(Source texts of formatted documents)

——————————

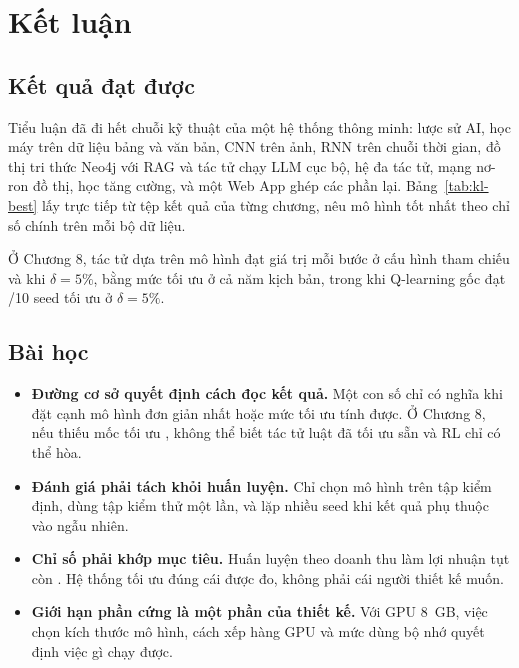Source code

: \chapter*{Kết luận}

\section*{Kết quả đạt được}
Tiểu luận đã đi hết chuỗi kỹ thuật của một hệ thống thông minh: lược sử AI, học máy trên dữ liệu bảng và văn bản, CNN trên ảnh, RNN trên chuỗi thời gian, đồ thị tri thức Neo4j với RAG và tác tử
chạy LLM cục bộ, hệ đa tác tử, mạng nơ-ron đồ thị, học tăng cường, và một Web App ghép các phần lại. Bảng~\ref{tab:kl-best} lấy trực tiếp từ tệp kết quả của từng chương, nêu mô hình tốt nhất theo chỉ số chính trên mỗi bộ dữ liệu.


Ở Chương 8, tác tử dựa trên mô hình đạt giá trị  mỗi bước ở cấu hình tham chiếu và  khi $\delta=5\%$, bằng mức tối ưu ở cả năm kịch bản, trong khi Q-learning gốc đạt
/10 seed tối ưu ở $\delta=5\%$.

\section*{Bài học}
\begin{itemize}
  \item \textbf{Đường cơ sở quyết định cách đọc kết quả.} Một con số chỉ có nghĩa khi đặt cạnh mô hình đơn giản nhất hoặc mức tối ưu tính được. Ở Chương 8, nếu thiếu mốc tối ưu , không thể biết tác tử luật đã tối ưu sẵn và RL chỉ có thể hòa.
  \item \textbf{Đánh giá phải tách khỏi huấn luyện.} Chỉ chọn mô hình trên tập kiểm định, dùng tập kiểm thử một lần, và lặp nhiều seed khi kết quả phụ thuộc vào ngẫu nhiên.
  \item \textbf{Chỉ số phải khớp mục tiêu.} Huấn luyện theo doanh thu làm lợi nhuận tụt còn . Hệ thống tối ưu đúng cái được đo, không phải cái người thiết kế muốn.
  \item \textbf{Giới hạn phần cứng là một phần của thiết kế.} Với GPU 8~GB, việc chọn kích thước mô hình, cách xếp hàng GPU và mức dùng bộ nhớ quyết định việc gì chạy được.
\end{itemize}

——————————

▶ _TASK DIRECTIONS_
Which lines of the data contain "theo"? Copy them all.

▶ _ANSWER BOX_
chạy LLM cục bộ, hệ đa tác tử, mạng nơ-ron đồ thị, học tăng cường, và một Web App ghép các phần lại. Bảng~\ref{tab:kl-best} lấy trực tiếp từ tệp kết quả của từng chương, nêu mô hình tốt nhất theo chỉ số chính trên mỗi bộ dữ liệu.
  \item \textbf{Chỉ số phải khớp mục tiêu.} Huấn luyện theo doanh thu làm lợi nhuận tụt còn . Hệ thống tối ưu đúng cái được đo, không phải cái người thiết kế muốn.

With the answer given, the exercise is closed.